• **What is needed**
The response must contain each line of the material that holds "There".
** Data shown follows **
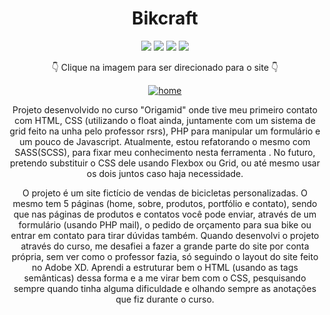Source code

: <div align=center>

# Bikcraft
 
<img src="https://img.shields.io/badge/-HTML-orange?style=for-the-badge&logo=html5">
<img src="https://img.shields.io/badge/-CSS-blue?style=for-the-badge&logo=css3">
<img src="https://img.shields.io/badge/-JAVASCRIPT-yellow?style=for-the-badge&logo=javascript">
<img src="https://img.shields.io/badge/-SASS-pink?style=for-the-badge&logo=sass">
 
 👇 Clique na imagem para ser direcionado para o site 👇
 
[![home](https://user-images.githubusercontent.com/80923539/133703517-a516d4d6-1488-4d23-95ee-eb8fb579ab92.jpg)](https://nanepifanio.github.io/Bikcraft/)
 
Projeto desenvolvido no curso "Origamid" onde tive meu primeiro contato com HTML, CSS (utilizando o float ainda, juntamente com um sistema de grid feito na unha pelo professor rsrs), PHP para manipular um formulário e um pouco de Javascript. Atualmente, estou refatorando o mesmo com SASS(SCSS), para fixar meu conhecimento nesta ferramenta . No futuro, pretendo substituir o CSS dele usando Flexbox ou Grid, ou até mesmo usar os dois juntos caso haja necessidade.

O projeto é um site fictício de vendas de bicicletas personalizadas. O mesmo tem 5 páginas (home, sobre, produtos, portfólio e contato), sendo que nas páginas de produtos e contatos você pode enviar, através de um formulário (usando PHP mail), o pedido de orçamento para sua bike ou entrar em contato para tirar dúvidas também. Quando desenvolvi o projeto através do curso, me desafiei a fazer a grande parte do site por conta própria, sem ver como o professor fazia, só seguindo o layout do site feito no Adobe XD. Aprendi a estruturar bem o HTML (usando as tags semânticas) dessa forma e a me virar bem com o CSS, pesquisando sempre quando tinha alguma dificuldade e olhando sempre as anotações que fiz durante o curso.   
 
</div>

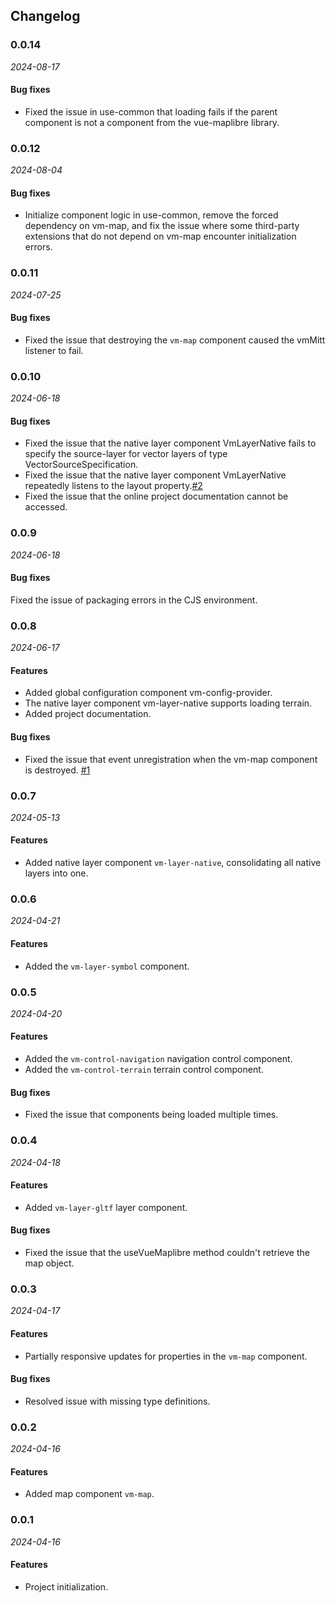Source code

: ## Changelog

### 0.0.14

_2024-08-17_

#### Bug fixes

- Fixed the issue in use-common that loading fails if the parent component is not a component from the vue-maplibre library.

### 0.0.12

_2024-08-04_

#### Bug fixes

- Initialize component logic in use-common, remove the forced dependency on vm-map, and fix the issue where some third-party extensions that do not depend on vm-map encounter initialization errors.

### 0.0.11

_2024-07-25_

#### Bug fixes

- Fixed the issue that destroying the `vm-map` component caused the vmMitt listener to fail.

### 0.0.10

_2024-06-18_

#### Bug fixes

- Fixed the issue that the native layer component VmLayerNative fails to specify the source-layer for vector layers of type VectorSourceSpecification.
- Fixed the issue that the native layer component VmLayerNative repeatedly listens to the layout property.[#2](https://github.com/meteosci/vue-maplibre/issues/2)
- Fixed the issue that the online project documentation cannot be accessed.

### 0.0.9

_2024-06-18_

#### Bug fixes

Fixed the issue of packaging errors in the CJS environment.

### 0.0.8

_2024-06-17_

#### Features

- Added global configuration component vm-config-provider.
- The native layer component vm-layer-native supports loading terrain.
- Added project documentation.

#### Bug fixes

- Fixed the issue that event unregistration when the vm-map component is destroyed. [#1](https://github.com/meteosci/vue-maplibre/issues/1)

### 0.0.7

_2024-05-13_

#### Features

- Added native layer component `vm-layer-native`, consolidating all native layers into one.

### 0.0.6

_2024-04-21_

#### Features

- Added the `vm-layer-symbol` component.

### 0.0.5

_2024-04-20_

#### Features

- Added the `vm-control-navigation` navigation control component.
- Added the `vm-control-terrain` terrain control component.

#### Bug fixes

- Fixed the issue that components being loaded multiple times.

### 0.0.4

_2024-04-18_

#### Features

- Added `vm-layer-gltf` layer component.

#### Bug fixes

- Fixed the issue that the useVueMaplibre method couldn't retrieve the map object.

### 0.0.3

_2024-04-17_

#### Features

- Partially responsive updates for properties in the `vm-map` component.

#### Bug fixes

- Resolved issue with missing type definitions.

### 0.0.2

_2024-04-16_

#### Features

- Added map component `vm-map`.

### 0.0.1

_2024-04-16_

#### Features

- Project initialization.
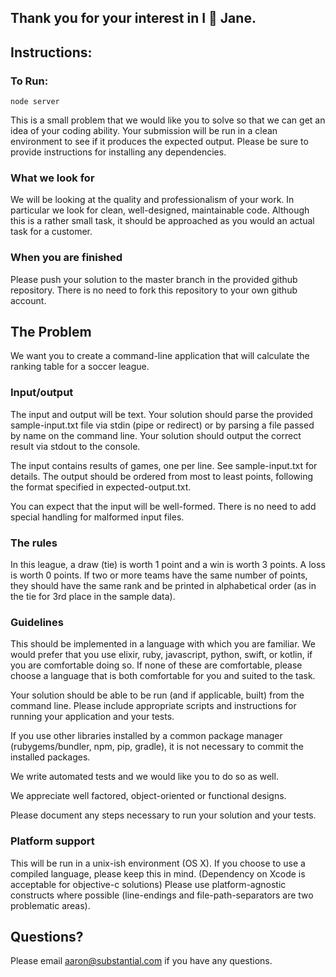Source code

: ## Thank you for your interest in I 💛 Jane.

## Instructions:

### To Run:

`node server`

This is a small problem that we would like you to solve so that we can get an
idea of your coding ability. Your submission will be run in a clean environment
to see if it produces the expected output. Please be sure to provide
instructions for installing any dependencies.

### What we look for

We will be looking at the quality and professionalism of your work. In
particular we look for clean, well-designed, maintainable code. Although this is
a rather small task, it should be approached as you would an actual task for a
customer.

### When you are finished

Please push your solution to the master branch in the provided github
repository. There is no need to fork this repository to your own github account.
## The Problem

We want you to create a command-line application that will calculate the
ranking table for a soccer league.

### Input/output

The input and output will be text. Your solution should parse the provided
sample-input.txt file via stdin (pipe or redirect) or by parsing a file passed
by name on the command line. Your solution should output the correct result via
stdout to the console.

The input contains results of games, one per line. See sample-input.txt for
details. The output should be ordered from most to least points, following the
format specified in expected-output.txt.

You can expect that the input will be well-formed. There is no need to add
special handling for malformed input files.

### The rules

In this league, a draw (tie) is worth 1 point and a win is worth 3 points. A
loss is worth 0 points. If two or more teams have the same number of points,
they should have the same rank and be printed in alphabetical order (as in the
tie for 3rd place in the sample data).

### Guidelines

This should be implemented in a language with which you are familiar. We would
prefer that you use elixir, ruby, javascript, python, swift, or kotlin, if
you are comfortable doing so. If none of these are comfortable, please choose a
language that is both comfortable for you and suited to the task.

Your solution should be able to be run (and if applicable, built) from the
command line. Please include appropriate scripts and instructions for
running your application and your tests.

If you use other libraries installed by a common package manager
(rubygems/bundler, npm, pip, gradle), it is not necessary to commit the
installed packages.

We write automated tests and we would like you to do so as well.

We appreciate well factored, object-oriented or functional designs.

Please document any steps necessary to run your solution and your tests.

### Platform support

This will be run in a unix-ish environment (OS X). If you choose to use a
compiled language, please keep this in mind. (Dependency on Xcode is acceptable
for objective-c solutions) Please use platform-agnostic constructs where
possible (line-endings and file-path-separators are two problematic areas).

Questions?
----------
Please email aaron@substantial.com if you have any questions.
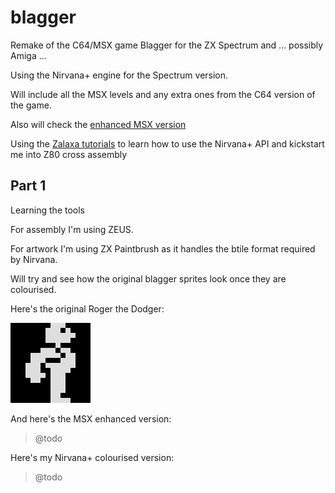 # blagger

Remake of the C64/MSX game Blagger for the ZX Spectrum and ... possibly Amiga ...

Using the Nirvana+ engine for the Spectrum version.

Will include all the MSX levels and any extra ones from the C64 version of the game.

Also will check the [enhanced MSX version](https://sites.google.com/site/msxpage/msx-developed-software/blagger-enhanced-version)

Using the [Zalaxa tutorials](https://seven-fff.com/blog/) to learn how to use the Nirvana+ API and kickstart me into Z80 cross assembly

## Part 1

Learning the tools

For assembly I'm using ZEUS.

For artwork I'm using ZX Paintbrush as it handles the btile format required by Nirvana.

Will try and see how the original blagger sprites look once they are colourised.

Here's the original Roger the Dodger:

![Roger the Dodger](/resources/images/blagger_msx.gif)


And here's the MSX enhanced version:

> @todo

Here's my Nirvana+ colourised version:

> @todo

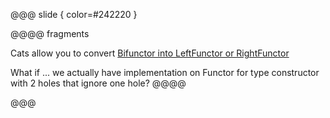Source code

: @@@ slide { color=#242220 }

@@@@ fragments  

Cats allow you to convert [Bifunctor into LeftFunctor or RightFunctor](https://github.com/typelevel/cats/pull/1847/files)

What if ... we actually have implementation on Functor for type constructor with 2 holes that ignore one hole?
@@@@

@@@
** End of Data shown **
• **Your response**
repository. There is no need to fork this repository to your own github account.
You can expect that the input will be well-formed. There is no need to add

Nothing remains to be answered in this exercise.